La solidaridad no es un valor neutro: se tiene y se cultiva o no se tiene ni se cultiva. El diccionario de la Academia de la Lengua Española la define como la adhesión a la causa o empresa de otro in sólidum, es decir, haciéndola propia por entero.
En política social la solidaridad implica hacer propia la causa de las personas y de los grupos sociales más desfavorecidos. Implica, pues, prestarles asistencia mediante el reconocimiento de un elenco de derechos específicos dirigidos a paliar la situación de necesidad en que se encuentran.
El valor cualitativo del Estado Social, que nuestra Constitución propugna, es justamente prestar asistencia, no por piedad o compasión, sino porque el Estado ha hecho suya la situación de necesidad e intenta corregirla.
La solidaridad pone en marcha un sistema de protección a favor de los más débiles. Pero ella misma es un valor frágil; noble, altruista, pero frágil. Por lo tanto, se precisa sentirla por convicción de ideas, no por utilidad o beneficio. De ahí que haya un filtro que desvela sin remisión cuándo la solidaridad no se siente de verdad, aunque se afirme actuar en su nombre: es el hecho de autoproclamarnos solidarios sin tener en cuenta la dignidad de las personas que reciben las prestaciones y ayudas públicas.
Porque sin sentir la dignidad intrínseca del otro no hay auténtica solidaridad, sino su caricatura, su impostura, su burla. Así, difícilmente puede ser solidaria una persona en exceso proteccionista, intrigante, mal avenida, cínica o hipócrita.

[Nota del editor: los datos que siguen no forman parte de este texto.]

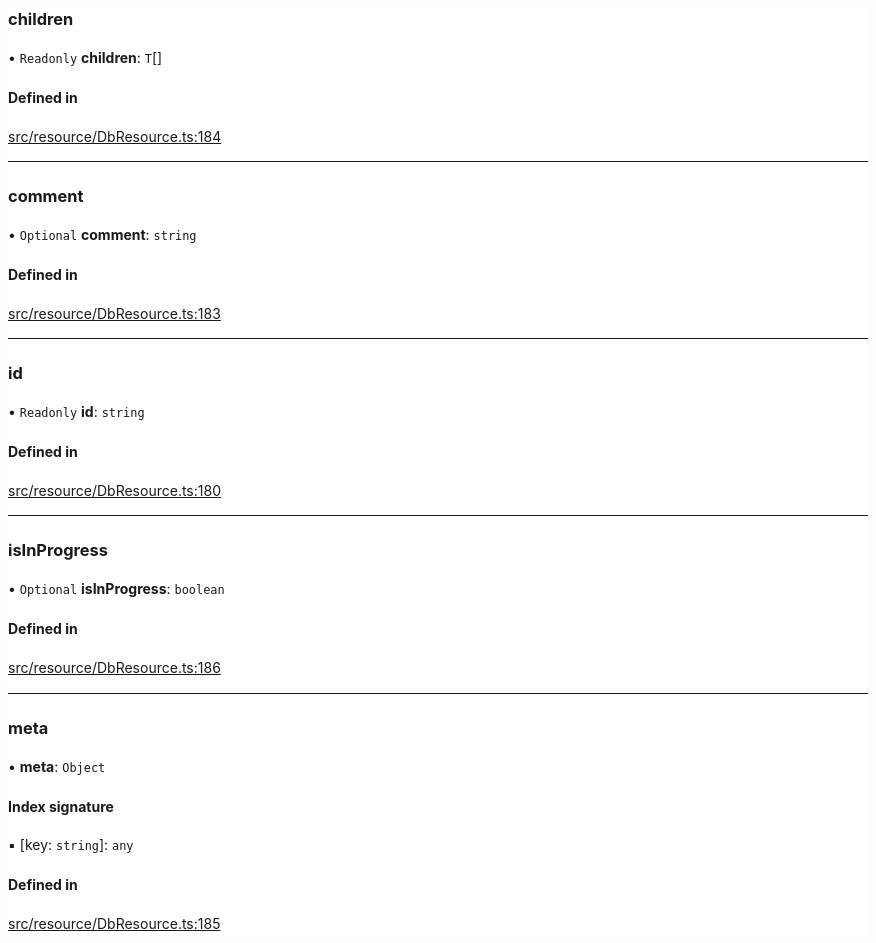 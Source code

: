 ### children

• `Readonly` **children**: `T`[]

#### Defined in

[src/resource/DbResource.ts:184](https://github.com/l-v-yonsama/db-drivers/blob/159e4b0300e66858605f0ff4515da97e61eada2d/src/resource/DbResource.ts#L184)

___

### comment

• `Optional` **comment**: `string`

#### Defined in

[src/resource/DbResource.ts:183](https://github.com/l-v-yonsama/db-drivers/blob/159e4b0300e66858605f0ff4515da97e61eada2d/src/resource/DbResource.ts#L183)

___

### id

• `Readonly` **id**: `string`

#### Defined in

[src/resource/DbResource.ts:180](https://github.com/l-v-yonsama/db-drivers/blob/159e4b0300e66858605f0ff4515da97e61eada2d/src/resource/DbResource.ts#L180)

___

### isInProgress

• `Optional` **isInProgress**: `boolean`

#### Defined in

[src/resource/DbResource.ts:186](https://github.com/l-v-yonsama/db-drivers/blob/159e4b0300e66858605f0ff4515da97e61eada2d/src/resource/DbResource.ts#L186)

___

### meta

• **meta**: `Object`

#### Index signature

▪ [key: `string`]: `any`

#### Defined in

[src/resource/DbResource.ts:185](https://github.com/l-v-yonsama/db-drivers/blob/159e4b0300e66858605f0ff4515da97e61eada2d/src/resource/DbResource.ts#L185)
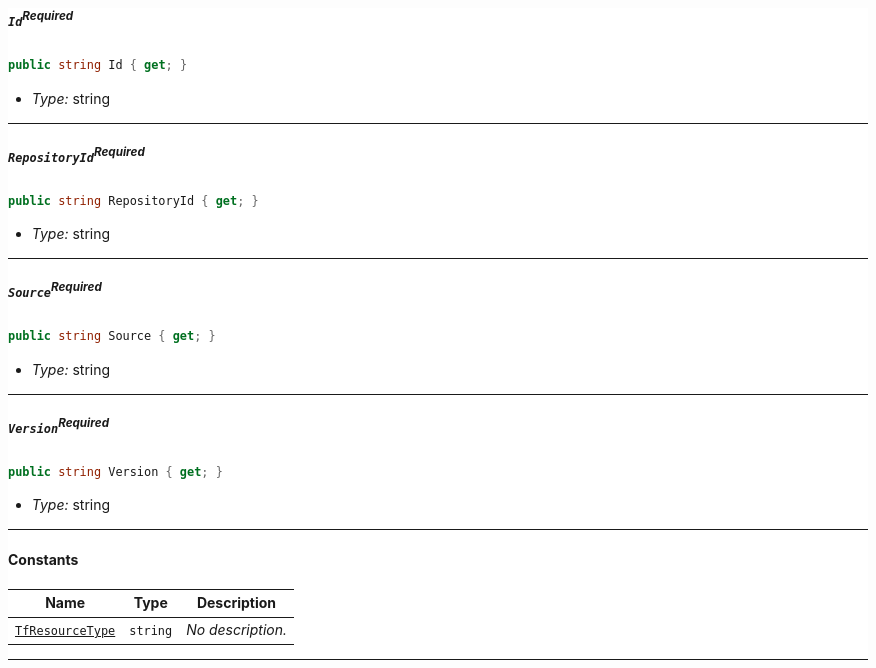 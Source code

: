 ##### `Id`<sup>Required</sup> <a name="Id" id="rhizo-co-terraform-provider-oci.genericArtifactsContentArtifactByPath.GenericArtifactsContentArtifactByPath.property.id"></a>

```csharp
public string Id { get; }
```

- *Type:* string

---

##### `RepositoryId`<sup>Required</sup> <a name="RepositoryId" id="rhizo-co-terraform-provider-oci.genericArtifactsContentArtifactByPath.GenericArtifactsContentArtifactByPath.property.repositoryId"></a>

```csharp
public string RepositoryId { get; }
```

- *Type:* string

---

##### `Source`<sup>Required</sup> <a name="Source" id="rhizo-co-terraform-provider-oci.genericArtifactsContentArtifactByPath.GenericArtifactsContentArtifactByPath.property.source"></a>

```csharp
public string Source { get; }
```

- *Type:* string

---

##### `Version`<sup>Required</sup> <a name="Version" id="rhizo-co-terraform-provider-oci.genericArtifactsContentArtifactByPath.GenericArtifactsContentArtifactByPath.property.version"></a>

```csharp
public string Version { get; }
```

- *Type:* string

---

#### Constants <a name="Constants" id="Constants"></a>

| **Name** | **Type** | **Description** |
| --- | --- | --- |
| <code><a href="#rhizo-co-terraform-provider-oci.genericArtifactsContentArtifactByPath.GenericArtifactsContentArtifactByPath.property.tfResourceType">TfResourceType</a></code> | <code>string</code> | *No description.* |

---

Será cualquier otra cosa, menos solidaria con los demás.
La población española ha envejecido. Este fenómeno demográfico estuvo en la raíz de la Ley de Dependencia. La edad avanzada conlleva graves problemas de desenvolvimiento personal. Esos problemas se han extendido al duplicarse la población mayor de 65 años durante los últimos veinte años.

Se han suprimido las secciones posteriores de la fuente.